* _THE PROBLEM_:
Would you repeat exactly the part of the listing below that runs from the line containing "solved using MySQL." down to the line containing "Note: CITY.CountryCode and", inclusive, and nothing else?

+===+

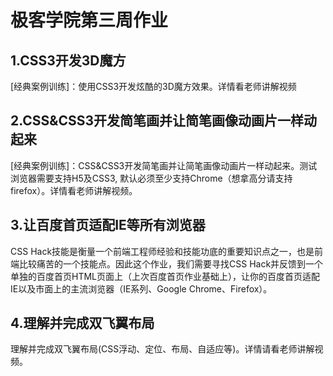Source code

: # 极客学院第三周作业

## 1.CSS3开发3D魔方
[经典案例训练]：使用CSS3开发炫酷的3D魔方效果。详情看老师讲解视频

## 2.CSS&CSS3开发简笔画并让简笔画像动画片一样动起来
[经典案例训练]：CSS&CSS3开发简笔画并让简笔画像动画片一样动起来。测试浏览器需要支持H5及CSS3, 默认必须至少支持Chrome（想拿高分请支持firefox）。详情看老师讲解视频。

## 3.让百度首页适配IE等所有浏览器
CSS Hack技能是衡量一个前端工程师经验和技能功底的重要知识点之一，也是前端比较痛苦的一个技能点。因此这个作业，我们需要寻找CSS Hack并反馈到一个单独的百度首页HTML页面上（上次百度首页作业基础上），让你的百度首页适配IE以及市面上的主流浏览器（IE系列、Google Chrome、Firefox）。

## 4.理解并完成双飞翼布局
理解并完成双飞翼布局(CSS浮动、定位、布局、自适应等)。详情请看老师讲解视频。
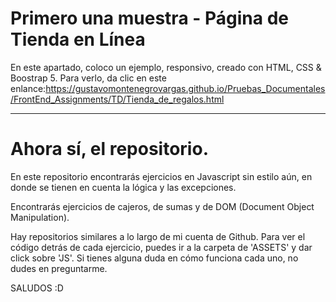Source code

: # Primero una muestra - Página de Tienda en Línea

En este apartado, coloco un ejemplo, responsivo, creado con HTML, CSS & Boostrap 5. 
Para verlo, da clic en este enlance:https://gustavomontenegrovargas.github.io/Pruebas_Documentales/FrontEnd_Assignments/TD/Tienda_de_regalos.html

--------------------------------------------------------------------------------------------------------------------------------------------
# Ahora sí, el repositorio.

En este repositorio encontrarás ejercicios en Javascript sin estilo aún, en donde se tienen en cuenta la lógica y las excepciones. 

Encontrarás ejercicios de cajeros, de sumas y de DOM (Document Object Manipulation).

Hay repositorios similares a lo largo de mi cuenta de Github. Para ver el código detrás de cada ejercicio, 
puedes ir a la carpeta de  'ASSETS' y dar click sobre 'JS'. Si tienes alguna duda en cómo funciona cada uno, 
no dudes en preguntarme.


SALUDOS :D

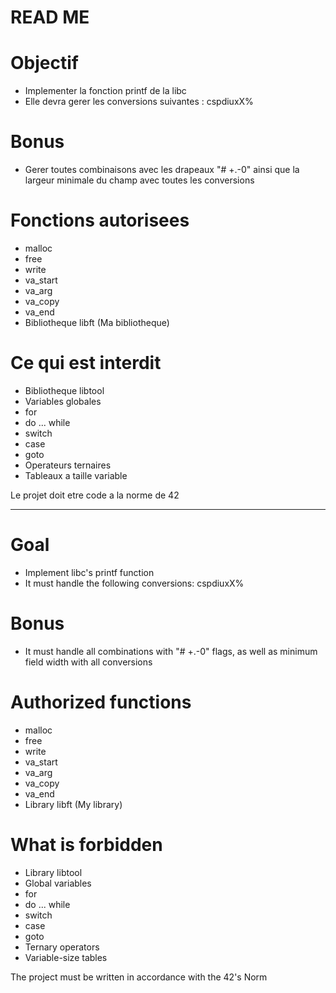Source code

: # READ ME

# Objectif
  - Implementer la fonction printf de la libc
  - Elle devra gerer les conversions suivantes : cspdiuxX%

# Bonus
  - Gerer toutes combinaisons avec les drapeaux "# +.-0" ainsi
    que la largeur minimale  du champ avec toutes les conversions

# Fonctions autorisees
  - malloc
  - free
  - write
  - va_start
  - va_arg
  - va_copy
  - va_end
  - Bibliotheque libft (Ma bibliotheque)

# Ce qui est interdit
  - Bibliotheque libtool
  - Variables globales
  - for
  - do ... while
  - switch
  - case
  - goto
  - Operateurs ternaires
  - Tableaux a taille variable

Le projet doit etre code a la norme de 42

************************************************************************************

# Goal
  - Implement libc's printf function
  - It must handle the following conversions: cspdiuxX%

# Bonus
  - It must handle all combinations with "# +.-0" flags, as well as
    minimum field width with all conversions
    
# Authorized functions
  - malloc
  - free
  - write
  - va_start
  - va_arg
  - va_copy
  - va_end
  - Library libft (My library)

# What is forbidden
  - Library libtool
  - Global variables
  - for
  - do ... while
  - switch
  - case
  - goto
  - Ternary operators
  - Variable-size tables

The project must be written in accordance with the 42's Norm
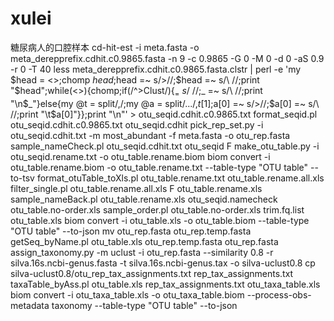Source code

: # xulei
糖尿病人的口腔样本
cd-hit-est -i meta.fasta -o meta_derepprefix.cdhit.c0.9865.fasta -n 9 -c 0.9865 -G 0 -M 0 -d 0 -aS 0.9 -r 0 -T 40
less meta_derepprefix.cdhit.c0.9865.fasta.clstr | perl -e 'my $head = <>;chomp $head;$head =~ s/\>//;$head =~ s/\ //;print "$head";while(<>){chomp;if(/^\>Clust/){$_ =~ s/\>//;$_ =~ s/\ //;print "\n$_"}else{my @t = split/\,/;my @a = split/\.\.\./,$t[1];$a[0] =~ s/\>//;$a[0] =~ s/\ //;print "\t$a[0]"}};print "\n"' > otu_seqid.cdhit.c0.9865.txt
format_seqid.pl otu_seqid.cdhit.c0.9865.txt otu_seqid.cdhit
pick_rep_set.py -i otu_seqid.cdhit.txt -m most_abundant -f meta.fasta -o otu_rep.fasta
sample_nameCheck.pl otu_seqid.cdhit.txt otu_seqid F
make_otu_table.py -i otu_seqid.rename.txt -o otu_table.rename.biom
biom convert -i otu_table.rename.biom -o otu_table.rename.txt --table-type "OTU table" --to-tsv
format_otuTable_toXls.pl otu_table.rename.txt otu_table.rename.all.xls
filter_single.pl otu_table.rename.all.xls F otu_table.rename.xls
sample_nameBack.pl otu_table.rename.xls otu_seqid.namecheck otu_table.no-order.xls
sample_order.pl otu_table.no-order.xls trim.fq.list otu_table.xls
biom convert -i otu_table.xls -o otu_table.biom --table-type "OTU table" --to-json
mv otu_rep.fasta otu_rep.temp.fasta
getSeq_byName.pl otu_table.xls otu_rep.temp.fasta otu_rep.fasta
assign_taxonomy.py -m uclust -i otu_rep.fasta --similarity 0.8 -r silva.16s.ncbi-genus.fasta -t silva.16s.ncbi-genus.tax -o silva-uclust0.8
cp silva-uclust0.8/otu_rep_tax_assignments.txt  rep_tax_assignments.txt
taxaTable_byAss.pl otu_table.xls rep_tax_assignments.txt otu_taxa_table.xls
biom convert -i otu_taxa_table.xls -o otu_taxa_table.biom --process-obs-metadata taxonomy --table-type "OTU table" --to-json
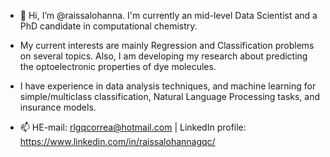 - 👋 Hi, I’m @raissalohanna. I'm currently an mid-level Data Scientist and a PhD candidate in computational chemistry.

- My current interests are mainly Regression and Classification problems on several topics. Also, I am developing my research about predicting the optoelectronic properties of dye molecules.

- I have experience in data analysis techniques, and machine learning for simple/multiclass classification, Natural Language Processing tasks, and insurance models.

- 📫 HE-mail: rlgqcorrea@hotmail.com | LinkedIn profile: https://www.linkedin.com/in/raissalohannagqc/

<!---
raissalohanna/raissalohanna is a ✨ special ✨ repository because its `README.md` (this file) appears on your GitHub profile.
You can click the Preview link to take a look at your changes.
--->
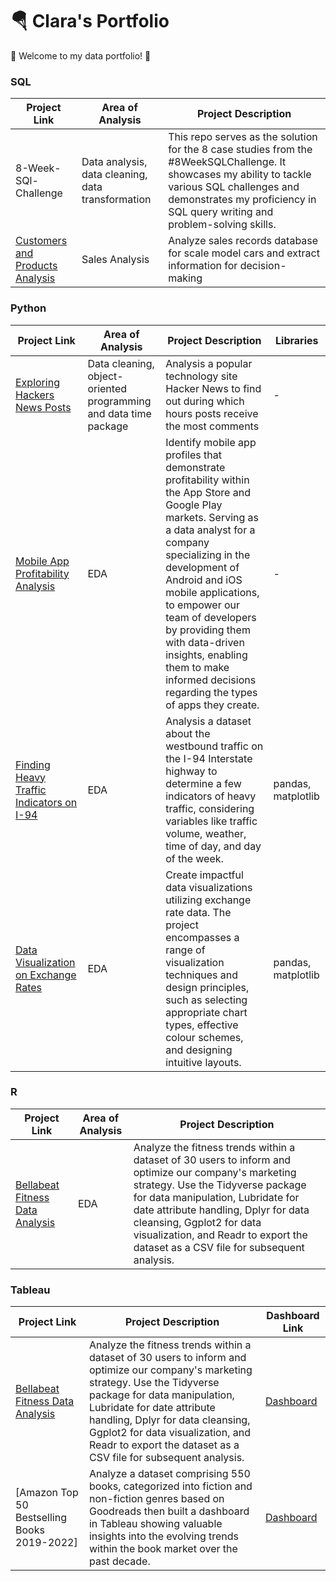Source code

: # 🪂 Clara's Portfolio
🔆 Welcome to my data portfolio! 🔆


### SQL
Project Link|	Area of Analysis|	Project Description
--- | --- | ---|
8-Week-SQl-Challenge | Data analysis, data cleaning, data transformation |This repo serves as the solution for the 8 case studies from the #8WeekSQLChallenge. It showcases my ability to tackle various SQL challenges and demonstrates my proficiency in SQL query writing and problem-solving skills.
[Customers and Products Analysis](https://github.com/bachbaongan/Portfolio_Data/tree/main/SQL/CPA) | Sales Analysis | Analyze sales records database for scale model cars and extract information for decision-making

### Python 
Project Link|	Area of Analysis|	Project Description| Libraries
--- | --- | ---|---
[Exploring Hackers News Posts](https://github.com/bachbaongan/Portfolio_Data/blob/main/Python/Project%20-%20Exploring%20Hacker%20News%20Posts.ipynb)|Data cleaning, object-oriented programming and data time package|Analysis a popular technology site Hacker News to find out during which hours posts receive the most comments|-
[Mobile App Profitability Analysis](https://github.com/bachbaongan/Portfolio_Data/blob/main/Python/Project%20Mobile%20App%20Data.ipynb)|EDA	|Identify mobile app profiles that demonstrate profitability within the App Store and Google Play markets. Serving as a data analyst for a company specializing in the development of Android and iOS mobile applications, to empower our team of developers by providing them with data-driven insights, enabling them to make informed decisions regarding the types of apps they create.|-
[Finding Heavy Traffic Indicators on I-94](https://github.com/bachbaongan/Portfolio_Data/blob/main/Python/Finding%20Heavy%20Traffic%20Indicators%20on%20I-94.ipynb) |	EDA	|Analysis a dataset about the westbound traffic on the I-94 Interstate highway to determine a few indicators of heavy traffic, considering variables like traffic volume, weather, time of day, and day of the week.|	pandas, matplotlib
[Data Visualization on Exchange Rates](https://github.com/bachbaongan/Portfolio_Data/blob/main/Python/Project%20-%20Data%20Visualization%20on%20Exchange%20Rates.ipynb)|	EDA|	Create impactful data visualizations utilizing exchange rate data. The project encompasses a range of visualization techniques and design principles, such as selecting appropriate chart types, effective colour schemes, and designing intuitive layouts.	|pandas, matplotlib




### R
Project Link|	Area of Analysis|	Project Description
--- | --- | ---
[Bellabeat Fitness Data Analysis](https://github.com/bachbaongan/Google_Data_Analytics_Bellabeat_Casestudy) | EDA | Analyze the fitness trends within a dataset of 30 users to inform and optimize our company's marketing strategy. Use the Tidyverse package for data manipulation, Lubridate for date attribute handling, Dplyr for data cleansing, Ggplot2 for data visualization, and Readr to export the dataset as a CSV file for subsequent analysis.
### Tableau
Project Link |Project Description |	Dashboard Link
--- | --- | ---|
[Bellabeat Fitness Data Analysis](https://github.com/bachbaongan/Google_Data_Analytics_Bellabeat_Casestudy) | Analyze the fitness trends within a dataset of 30 users to inform and optimize our company's marketing strategy. Use the Tidyverse package for data manipulation, Lubridate for date attribute handling, Dplyr for data cleansing, Ggplot2 for data visualization, and Readr to export the dataset as a CSV file for subsequent analysis. |[Dashboard](https://public.tableau.com/app/profile/clara.bach/viz/BellabeatCaseStudy_16964524098930/Dashboard1)
[Amazon Top 50 Bestselling Books 2019-2022]|Analyze a dataset comprising 550 books, categorized into fiction and non-fiction genres based on Goodreads then built a dashboard in Tableau showing valuable insights into the evolving trends within the book market over the past decade.|[Dashboard](https://public.tableau.com/app/profile/clara.bach/viz/AmazonTop50Bestsellingbooks2009-2022/Dashboard1)
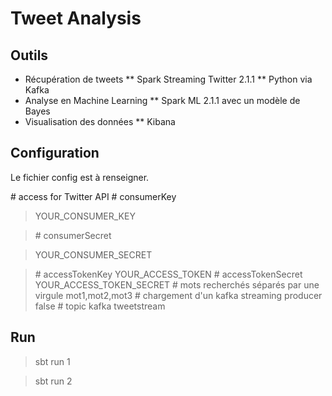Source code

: # Tweet Analysis

## Outils
* Récupération de tweets
** Spark Streaming Twitter 2.1.1
** Python via Kafka
* Analyse en Machine Learning
** Spark ML 2.1.1 avec un modèle de Bayes
* Visualisation des données
** Kibana

## Configuration
Le fichier config est à renseigner.

> 
  \# access for Twitter API
  \# consumerKey

> YOUR_CONSUMER_KEY

> \# consumerSecret

> YOUR_CONSUMER_SECRET

> \# accessTokenKey
> YOUR_ACCESS_TOKEN
> \# accessTokenSecret
> YOUR_ACCESS_TOKEN_SECRET
> \# mots recherchés séparés par une virgule
> mot1,mot2,mot3
> \# chargement d'un kafka streaming producer
> false
> \# topic kafka
> tweetstream

## Run

> sbt run 1

> sbt run 2
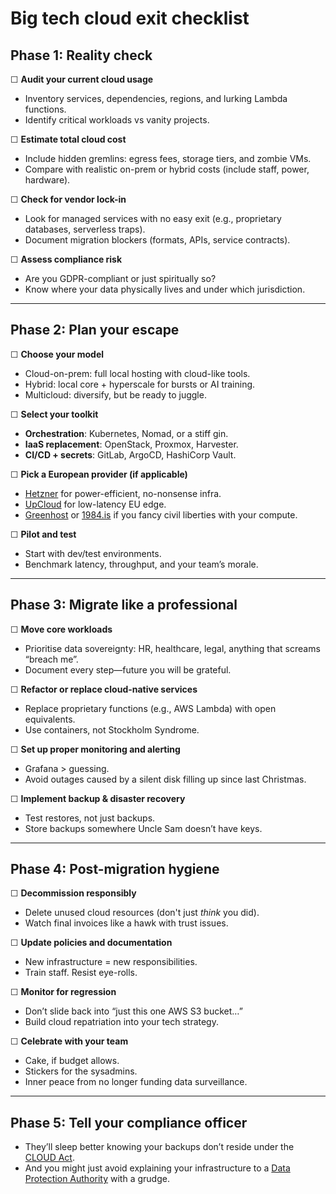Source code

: # Big tech cloud exit checklist

## Phase 1: Reality check

☐ **Audit your current cloud usage**

* Inventory services, dependencies, regions, and lurking Lambda functions.
* Identify critical workloads vs vanity projects.

☐ **Estimate total cloud cost**

* Include hidden gremlins: egress fees, storage tiers, and zombie VMs.
* Compare with realistic on-prem or hybrid costs (include staff, power, hardware).

☐ **Check for vendor lock-in**

* Look for managed services with no easy exit (e.g., proprietary databases, serverless traps).
* Document migration blockers (formats, APIs, service contracts).

☐ **Assess compliance risk**

* Are you GDPR-compliant or just spiritually so?
* Know where your data physically lives and under which jurisdiction.

---

## Phase 2: Plan your escape

☐ **Choose your model**

* Cloud-on-prem: full local hosting with cloud-like tools.
* Hybrid: local core + hyperscale for bursts or AI training.
* Multicloud: diversify, but be ready to juggle.

☐ **Select your toolkit**

* **Orchestration**: Kubernetes, Nomad, or a stiff gin.
* **IaaS replacement**: OpenStack, Proxmox, Harvester.
* **CI/CD + secrets**: GitLab, ArgoCD, HashiCorp Vault.

☐ **Pick a European provider (if applicable)**

* [Hetzner](https://www.hetzner.com/) for power-efficient, no-nonsense infra.
* [UpCloud](https://upcloud.com/) for low-latency EU edge.
* [Greenhost](https://greenhost.net/) or [1984.is](https://1984.hosting/) if you fancy civil liberties with your compute.

☐ **Pilot and test**

* Start with dev/test environments.
* Benchmark latency, throughput, and your team’s morale.

---

## Phase 3: Migrate like a professional

☐ **Move core workloads**

* Prioritise data sovereignty: HR, healthcare, legal, anything that screams “breach me”.
* Document every step—future you will be grateful.

☐ **Refactor or replace cloud-native services**

* Replace proprietary functions (e.g., AWS Lambda) with open equivalents.
* Use containers, not Stockholm Syndrome.

☐ **Set up proper monitoring and alerting**

* Grafana > guessing.
* Avoid outages caused by a silent disk filling up since last Christmas.

☐ **Implement backup & disaster recovery**

* Test restores, not just backups.
* Store backups somewhere Uncle Sam doesn’t have keys.

---

## Phase 4: Post-migration hygiene

☐ **Decommission responsibly**

* Delete unused cloud resources (don't just *think* you did).
* Watch final invoices like a hawk with trust issues.

☐ **Update policies and documentation**

* New infrastructure = new responsibilities.
* Train staff. Resist eye-rolls.

☐ **Monitor for regression**

* Don’t slide back into “just this one AWS S3 bucket…”
* Build cloud repatriation into your tech strategy.

☐ **Celebrate with your team**

* Cake, if budget allows.
* Stickers for the sysadmins.
* Inner peace from no longer funding data surveillance.

---

## Phase 5: Tell your compliance officer

* They’ll sleep better knowing your backups don’t reside under the [CLOUD Act](https://www.justice.gov/criminal/cloud-act-resources).
* And you might just avoid explaining your infrastructure to a [Data Protection Authority](https://en.wikipedia.org/wiki/National_data_protection_authority) with a grudge.
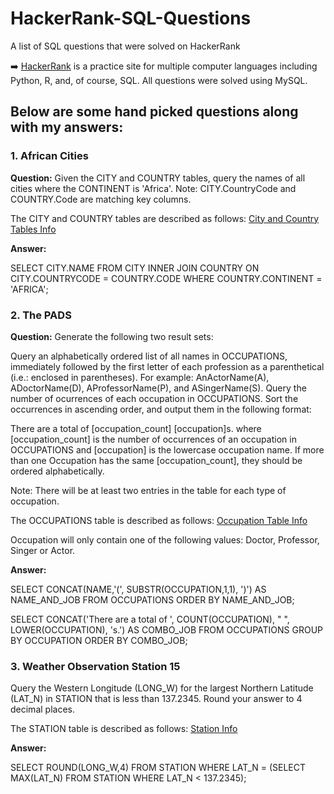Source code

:# HackerRank-SQL-Questions
A list of SQL questions that were solved on HackerRank

➡️ [HackerRank](https://www.hackerrank.com/dashboard) is a practice site for multiple computer languages including Python, R, and, of course, SQL. All questions were solved using MySQL.

## Below are some hand picked questions along with my answers:

### 1. African Cities
**Question:** Given the CITY and COUNTRY tables, query the names of all cities where the CONTINENT is 'Africa'.
Note: CITY.CountryCode and COUNTRY.Code are matching key columns.

The CITY and COUNTRY tables are described as follows:
[City and Country Tables Info](https://www.hackerrank.com/challenges/african-cities/problem)

**Answer:** 

SELECT CITY.NAME
FROM CITY
INNER JOIN COUNTRY 
ON CITY.COUNTRYCODE = COUNTRY.CODE
WHERE COUNTRY.CONTINENT = 'AFRICA';



### 2. The PADS
**Question:** Generate the following two result sets:

Query an alphabetically ordered list of all names in OCCUPATIONS, immediately followed by the first letter of each profession as a parenthetical (i.e.: enclosed in parentheses). For example: AnActorName(A), ADoctorName(D), AProfessorName(P), and ASingerName(S).
Query the number of ocurrences of each occupation in OCCUPATIONS. Sort the occurrences in ascending order, and output them in the following format:

There are a total of [occupation_count] [occupation]s.
where [occupation_count] is the number of occurrences of an occupation in OCCUPATIONS and [occupation] is the lowercase occupation name. If more than one Occupation has the same [occupation_count], they should be ordered alphabetically.

Note: There will be at least two entries in the table for each type of occupation.

The OCCUPATIONS table is described as follows:
[Occupation Table Info](https://www.hackerrank.com/challenges/the-pads/problem)

Occupation will only contain one of the following values: Doctor, Professor, Singer or Actor.

**Answer:** 

SELECT CONCAT(NAME,'(', SUBSTR(OCCUPATION,1,1), ')') AS NAME_AND_JOB
FROM OCCUPATIONS
ORDER BY NAME_AND_JOB;

SELECT CONCAT('There are a total of ', COUNT(OCCUPATION), " ", LOWER(OCCUPATION), 's.') AS COMBO_JOB
FROM OCCUPATIONS
GROUP BY OCCUPATION
ORDER BY COMBO_JOB;


### 3. Weather Observation Station 15
Query the Western Longitude (LONG_W) for the largest Northern Latitude (LAT_N) in STATION that is
less than 137.2345. Round your answer to 4 decimal places.

The STATION table is described as follows:
[Station Info](https://www.hackerrank.com/challenges/weather-observation-station-15/problem)

**Answer:** 

SELECT ROUND(LONG_W,4) 
FROM STATION 
WHERE LAT_N = (SELECT MAX(LAT_N) FROM STATION WHERE LAT_N < 137.2345);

+===+

* _REPLY TO THE TASK_:
➡️ [HackerRank](https://www.hackerrank.com/dashboard) is a practice site for multiple computer languages including Python, R, and, of course, SQL. All questions were solved using MySQL.

## Below are some hand picked questions along with my answers:

### 1. African Cities
**Question:** Given the CITY and COUNTRY tables, query the names of all cities where the CONTINENT is 'Africa'.
Note: CITY.CountryCode and COUNTRY.Code are matching key columns.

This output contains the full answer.